◆ What is required: Please write out all of the data below exactly, without including the pictures.

◆ Dataset excerpts:
--- START ---

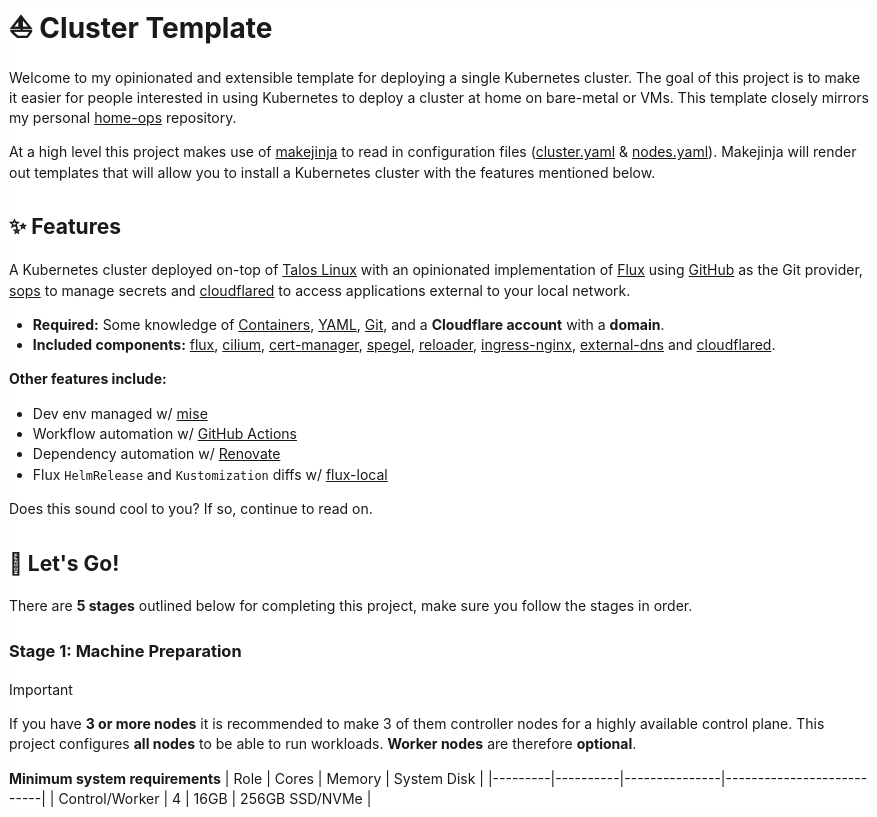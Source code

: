 # ⛵ Cluster Template

Welcome to my opinionated and extensible template for deploying a single Kubernetes cluster. The goal of this project is to make it easier for people interested in using Kubernetes to deploy a cluster at home on bare-metal or VMs. This template closely mirrors my personal [home-ops](https://github.com/onedr0p/home-ops) repository.

At a high level this project makes use of [makejinja](https://github.com/mirkolenz/makejinja) to read in configuration files ([cluster.yaml](./cluster.sample.yaml) & [nodes.yaml](./nodes.sample.yaml)). Makejinja will render out templates that will allow you to install a Kubernetes cluster with the features mentioned below.

## ✨ Features

A Kubernetes cluster deployed on-top of [Talos Linux](https://github.com/siderolabs/talos) with an opinionated implementation of [Flux](https://github.com/fluxcd/flux2) using [GitHub](https://github.com/) as the Git provider, [sops](https://github.com/getsops/sops) to manage secrets and [cloudflared](https://github.com/cloudflare/cloudflared) to access applications external to your local network.

- **Required:** Some knowledge of [Containers](https://opencontainers.org/), [YAML](https://yaml.org/), [Git](https://git-scm.com/), and a **Cloudflare account** with a **domain**.
- **Included components:** [flux](https://github.com/fluxcd/flux2), [cilium](https://github.com/cilium/cilium), [cert-manager](https://github.com/cert-manager/cert-manager), [spegel](https://github.com/spegel-org/spegel), [reloader](https://github.com/stakater/Reloader), [ingress-nginx](https://github.com/kubernetes/ingress-nginx/), [external-dns](https://github.com/kubernetes-sigs/external-dns) and [cloudflared](https://github.com/cloudflare/cloudflared).

**Other features include:**

- Dev env managed w/ [mise](https://mise.jdx.dev/)
- Workflow automation w/ [GitHub Actions](https://github.com/features/actions)
- Dependency automation w/ [Renovate](https://www.mend.io/renovate)
- Flux `HelmRelease` and `Kustomization` diffs w/ [flux-local](https://github.com/allenporter/flux-local)

Does this sound cool to you? If so, continue to read on.

## 🚀 Let's Go!

There are **5 stages** outlined below for completing this project, make sure you follow the stages in order.

### Stage 1: Machine Preparation

> [!IMPORTANT]
> If you have **3 or more nodes** it is recommended to make 3 of them controller nodes for a highly available control plane. This project configures **all nodes** to be able to run workloads. **Worker nodes** are therefore **optional**.
>
> **Minimum system requirements**
> | Role    | Cores    | Memory        | System Disk               |
> |---------|----------|---------------|---------------------------|
> | Control/Worker | 4 | 16GB | 256GB SSD/NVMe |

--- END ---

◆ Task answer:
Source code

: # ⛵ Cluster Template

Welcome to my opinionated and extensible template for deploying a single Kubernetes cluster. The goal of this project is to make it easier for people interested in using Kubernetes to deploy a cluster at home on bare-metal or VMs. This template closely mirrors my personal [home-ops](https://github.com/onedr0p/home-ops) repository.

At a high level this project makes use of [makejinja](https://github.com/mirkolenz/makejinja) to read in configuration files ([cluster.yaml](./cluster.sample.yaml) & [nodes.yaml](./nodes.sample.yaml)). Makejinja will render out templates that will allow you to install a Kubernetes cluster with the features mentioned below.

## ✨ Features

A Kubernetes cluster deployed on-top of [Talos Linux](https://github.com/siderolabs/talos) with an opinionated implementation of [Flux](https://github.com/fluxcd/flux2) using [GitHub](https://github.com/) as the Git provider, [sops](https://github.com/getsops/sops) to manage secrets and [cloudflared](https://github.com/cloudflare/cloudflared) to access applications external to your local network.

- **Required:** Some knowledge of [Containers](https://opencontainers.org/), [YAML](https://yaml.org/), [Git](https://git-scm.com/), and a **Cloudflare account** with a **domain**.
- **Included components:** [flux](https://github.com/fluxcd/flux2), [cilium](https://github.com/cilium/cilium), [cert-manager](https://github.com/cert-manager/cert-manager), [spegel](https://github.com/spegel-org/spegel), [reloader](https://github.com/stakater/Reloader), [ingress-nginx](https://github.com/kubernetes/ingress-nginx/), [external-dns](https://github.com/kubernetes-sigs/external-dns) and [cloudflared](https://github.com/cloudflare/cloudflared).

**Other features include:**

- Dev env managed w/ [mise](https://mise.jdx.dev/)
- Workflow automation w/ [GitHub Actions](https://github.com/features/actions)
- Dependency automation w/ [Renovate](https://www.mend.io/renovate)
- Flux `HelmRelease` and `Kustomization` diffs w/ [flux-local](https://github.com/allenporter/flux-local)

Does this sound cool to you? If so, continue to read on.

## 🚀 Let's Go!

There are **5 stages** outlined below for completing this project, make sure you follow the stages in order.

### Stage 1: Machine Preparation

> [!IMPORTANT]
> If you have **3 or more nodes** it is recommended to make 3 of them controller nodes for a highly available control plane. This project configures **all nodes** to be able to run workloads. **Worker nodes** are therefore **optional**.
>
> **Minimum system requirements**
> | Role    | Cores    | Memory        | System Disk               |
> |---------|----------|---------------|---------------------------|
> | Control/Worker | 4 | 16GB | 256GB SSD/NVMe |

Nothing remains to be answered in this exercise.